**Work task:** Please figure out how many lines in the material contain "navigate", and give only that number.

**Material for this exercise:**

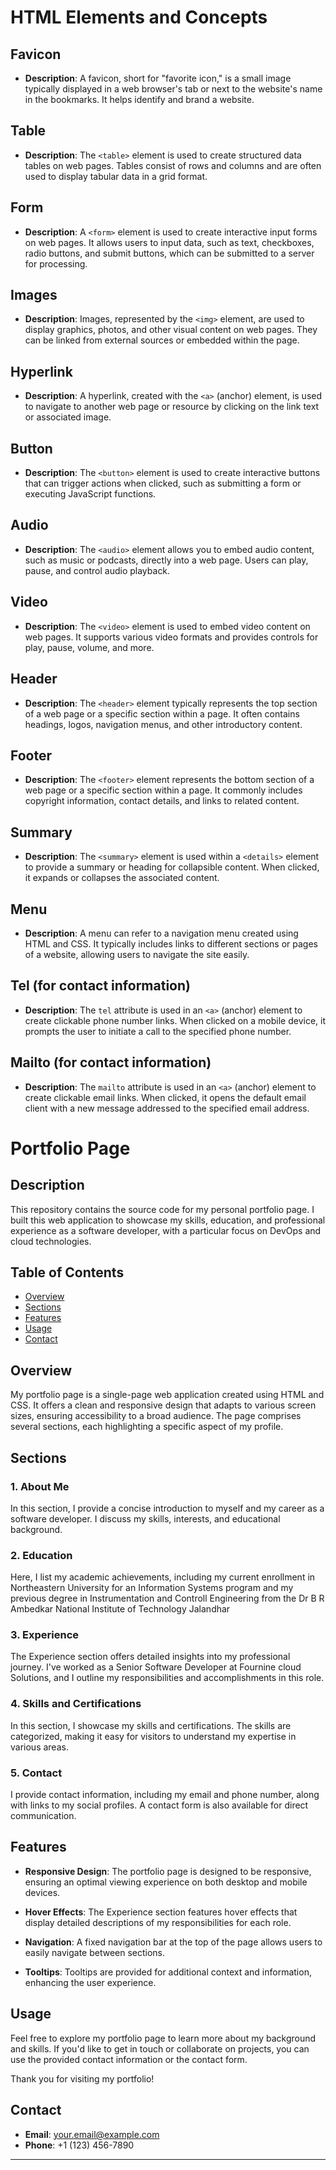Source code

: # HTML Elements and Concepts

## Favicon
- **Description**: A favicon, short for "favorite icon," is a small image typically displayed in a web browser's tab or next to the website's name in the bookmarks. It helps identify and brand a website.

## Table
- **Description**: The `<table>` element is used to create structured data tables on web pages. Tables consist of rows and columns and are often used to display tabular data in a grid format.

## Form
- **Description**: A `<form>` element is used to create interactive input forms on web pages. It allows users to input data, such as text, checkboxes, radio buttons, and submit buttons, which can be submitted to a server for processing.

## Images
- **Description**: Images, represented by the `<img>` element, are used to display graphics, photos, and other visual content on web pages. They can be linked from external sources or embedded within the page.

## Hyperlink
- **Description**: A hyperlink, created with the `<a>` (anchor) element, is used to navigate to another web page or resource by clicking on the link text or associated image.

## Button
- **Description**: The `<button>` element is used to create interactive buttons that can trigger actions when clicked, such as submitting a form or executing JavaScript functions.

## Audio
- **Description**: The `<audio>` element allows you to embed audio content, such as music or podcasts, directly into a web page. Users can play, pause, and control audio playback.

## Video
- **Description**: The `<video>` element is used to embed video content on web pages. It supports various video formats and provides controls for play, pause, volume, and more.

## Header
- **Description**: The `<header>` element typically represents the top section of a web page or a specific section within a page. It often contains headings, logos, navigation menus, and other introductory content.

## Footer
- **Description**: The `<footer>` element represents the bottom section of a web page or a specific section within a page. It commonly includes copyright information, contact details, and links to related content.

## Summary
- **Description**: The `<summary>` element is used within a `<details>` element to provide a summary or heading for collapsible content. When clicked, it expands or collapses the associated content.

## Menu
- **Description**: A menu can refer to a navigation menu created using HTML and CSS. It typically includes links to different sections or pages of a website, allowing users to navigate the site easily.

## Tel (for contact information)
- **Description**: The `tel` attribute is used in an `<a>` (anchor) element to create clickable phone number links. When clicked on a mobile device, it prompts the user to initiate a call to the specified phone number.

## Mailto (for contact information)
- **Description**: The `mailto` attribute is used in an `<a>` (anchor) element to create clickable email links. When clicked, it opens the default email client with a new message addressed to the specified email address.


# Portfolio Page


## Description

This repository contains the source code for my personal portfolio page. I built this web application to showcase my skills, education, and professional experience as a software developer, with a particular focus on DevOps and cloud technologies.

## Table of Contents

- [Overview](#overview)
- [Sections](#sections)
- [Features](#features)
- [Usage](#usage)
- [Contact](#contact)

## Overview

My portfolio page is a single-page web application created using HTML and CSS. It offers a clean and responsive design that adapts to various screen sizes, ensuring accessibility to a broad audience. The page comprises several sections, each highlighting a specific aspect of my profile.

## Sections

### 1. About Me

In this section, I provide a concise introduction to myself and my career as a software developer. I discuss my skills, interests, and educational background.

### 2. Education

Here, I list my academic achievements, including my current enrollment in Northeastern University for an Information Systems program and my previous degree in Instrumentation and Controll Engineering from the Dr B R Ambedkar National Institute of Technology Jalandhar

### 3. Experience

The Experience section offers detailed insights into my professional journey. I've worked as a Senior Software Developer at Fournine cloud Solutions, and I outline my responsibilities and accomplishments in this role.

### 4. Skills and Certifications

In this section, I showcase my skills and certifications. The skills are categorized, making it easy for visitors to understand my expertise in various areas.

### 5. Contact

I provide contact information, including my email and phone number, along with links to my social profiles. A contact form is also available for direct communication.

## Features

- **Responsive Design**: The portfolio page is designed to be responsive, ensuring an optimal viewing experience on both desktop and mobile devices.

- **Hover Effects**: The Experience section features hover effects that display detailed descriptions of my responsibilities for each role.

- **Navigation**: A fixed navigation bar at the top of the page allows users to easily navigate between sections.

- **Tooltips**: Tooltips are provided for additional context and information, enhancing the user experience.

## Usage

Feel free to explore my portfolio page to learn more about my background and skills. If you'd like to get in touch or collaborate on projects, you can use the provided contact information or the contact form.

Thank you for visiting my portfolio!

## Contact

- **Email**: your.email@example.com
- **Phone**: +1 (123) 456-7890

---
--
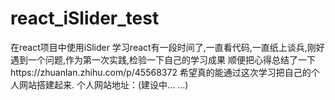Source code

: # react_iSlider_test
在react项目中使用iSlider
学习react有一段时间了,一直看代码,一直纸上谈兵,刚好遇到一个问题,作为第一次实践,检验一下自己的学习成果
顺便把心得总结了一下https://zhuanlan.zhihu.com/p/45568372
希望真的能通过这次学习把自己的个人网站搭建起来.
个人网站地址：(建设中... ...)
* * *
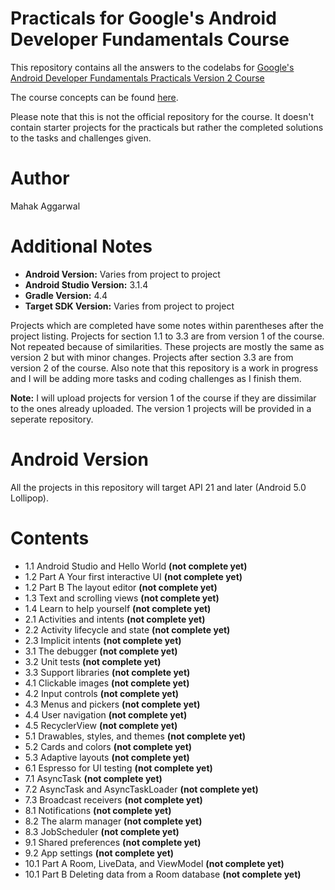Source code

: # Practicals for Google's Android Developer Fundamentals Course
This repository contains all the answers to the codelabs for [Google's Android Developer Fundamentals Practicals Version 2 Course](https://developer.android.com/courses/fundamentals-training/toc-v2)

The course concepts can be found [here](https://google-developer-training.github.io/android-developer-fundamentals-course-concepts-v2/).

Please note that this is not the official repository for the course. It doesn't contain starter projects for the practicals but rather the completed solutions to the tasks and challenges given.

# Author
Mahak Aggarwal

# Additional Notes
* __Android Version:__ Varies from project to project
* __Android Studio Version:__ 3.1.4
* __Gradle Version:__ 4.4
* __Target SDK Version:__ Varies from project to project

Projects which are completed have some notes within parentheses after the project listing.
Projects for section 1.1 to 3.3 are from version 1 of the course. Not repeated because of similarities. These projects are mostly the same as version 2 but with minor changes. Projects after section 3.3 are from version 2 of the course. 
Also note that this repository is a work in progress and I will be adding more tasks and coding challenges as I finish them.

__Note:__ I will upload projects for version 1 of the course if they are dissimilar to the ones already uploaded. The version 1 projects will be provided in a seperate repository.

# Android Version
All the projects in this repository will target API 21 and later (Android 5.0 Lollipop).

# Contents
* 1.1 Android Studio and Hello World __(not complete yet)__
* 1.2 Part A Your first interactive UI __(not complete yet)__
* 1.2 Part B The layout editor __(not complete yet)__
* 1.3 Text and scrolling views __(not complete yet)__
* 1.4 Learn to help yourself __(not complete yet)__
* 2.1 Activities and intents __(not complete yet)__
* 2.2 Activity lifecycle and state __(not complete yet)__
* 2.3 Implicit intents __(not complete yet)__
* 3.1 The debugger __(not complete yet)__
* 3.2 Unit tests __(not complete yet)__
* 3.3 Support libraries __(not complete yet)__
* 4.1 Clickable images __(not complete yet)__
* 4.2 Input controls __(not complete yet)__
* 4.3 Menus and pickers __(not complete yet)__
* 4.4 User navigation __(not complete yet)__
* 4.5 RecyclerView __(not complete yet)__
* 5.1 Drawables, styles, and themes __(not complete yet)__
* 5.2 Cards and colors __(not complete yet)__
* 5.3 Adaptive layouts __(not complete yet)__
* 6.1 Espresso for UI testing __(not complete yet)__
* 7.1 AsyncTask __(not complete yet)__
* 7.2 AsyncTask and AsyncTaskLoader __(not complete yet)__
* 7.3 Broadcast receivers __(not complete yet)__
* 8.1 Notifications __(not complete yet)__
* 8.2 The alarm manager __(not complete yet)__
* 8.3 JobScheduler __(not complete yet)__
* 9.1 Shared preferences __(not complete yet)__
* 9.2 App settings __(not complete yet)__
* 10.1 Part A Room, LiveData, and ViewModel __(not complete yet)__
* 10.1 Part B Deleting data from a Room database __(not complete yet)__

**Response to the exercise:** 3